Bookshare is an ever-expanding library of downloadable electronic books for people who cannot access regular print. With about ninety thousand books in English and Spanish, including textbooks at all grade levels, Bookshare is the world's largest library of accessible titles. The collection grows by more than one hundred titles per day. Bookshare is free for all U.S. students with qualifying disabilities, thanks to a grant from the U.S. Department of Education Office of Special Education Programs (OSEP). The Website includes pages for parents and teachers that explain how Bookshare works and offer suggestions for using it to encourage reading and language skills.

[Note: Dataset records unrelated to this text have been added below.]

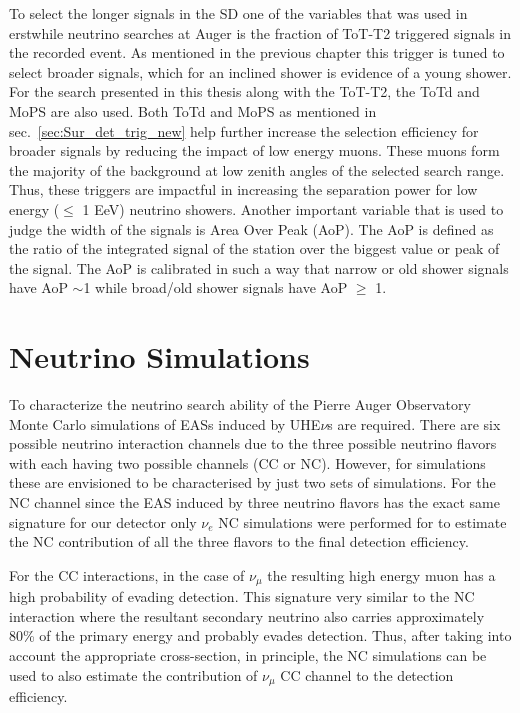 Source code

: To select the longer signals in the SD one of the variables that was used in erstwhile neutrino searches at Auger is the fraction of ToT-T2 triggered signals in the recorded event. As mentioned in the previous chapter this trigger is tuned to select broader signals, which for an inclined shower is evidence of a young shower. For the search presented in this thesis along with the ToT-T2, the ToTd and MoPS are also used. Both ToTd and MoPS as mentioned in sec.~\ref{sec:Sur_det_trig_new} help further increase the selection efficiency for broader signals by reducing the impact of low energy muons. These muons form the majority of the background at low zenith angles of the selected search range. Thus, these triggers are impactful in increasing the separation power for low energy ($\leq$ 1 EeV) neutrino showers. Another important variable that is used to judge the width of the signals is Area Over Peak (AoP). The AoP is defined as the ratio of the integrated signal of the station over the biggest value or peak of the signal. The AoP is calibrated in such a way that narrow or old shower signals have AoP $\sim$1 while broad/old shower signals have AoP $\geqslant$ 1. 



\section{Neutrino Simulations}
\label{sec:sim_DGL}
To characterize the neutrino search ability of the Pierre Auger Observatory Monte Carlo simulations of EASs induced by UHE$\nu$s are required. There are six possible neutrino interaction channels due to the three possible neutrino flavors with each having two possible channels (CC or NC). However, for simulations these are envisioned to be characterised by just two sets of simulations. For the NC channel since the EAS induced by three neutrino flavors has the exact same signature for our detector only $\nu_e$ NC simulations were performed for to estimate the NC contribution of all the three flavors to the final detection efficiency. 

For the CC interactions, in the case of $\nu_{\mu}$ the resulting high energy muon has a high probability of evading detection. This signature very similar to the NC interaction where the resultant secondary neutrino also carries approximately 80\% of the primary energy and probably evades detection. Thus, after taking into account the appropriate cross-section, in principle, the NC simulations can be used to also estimate the contribution of $\nu_{\mu}$ CC channel to the detection efficiency.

Seedlings Braille Books for Children
(800) 777-8552
[email protected]
Seedlings offers low-cost Braille books for blind children from infancy through the teen years. By registering for the 2011 Book Angel Program, children can receive two Seedlings books free of charge.


Blind Mice Mart
Blind Mice Mart has an impressive selection of games and play equipment. Regulation-size audible balls for soccer and basketball, the Brailled Talking U.S. Puzzle Map, and tactile board games such as chess and Snakes and Ladders are among the many products available.

Independence Market
The NFB's Independence Market sells tactile versions of classic games including backgammon, Battleship, checkers, and Sudoku; ringing athletic balls; a beeping Frisbee; and tactile coloring books.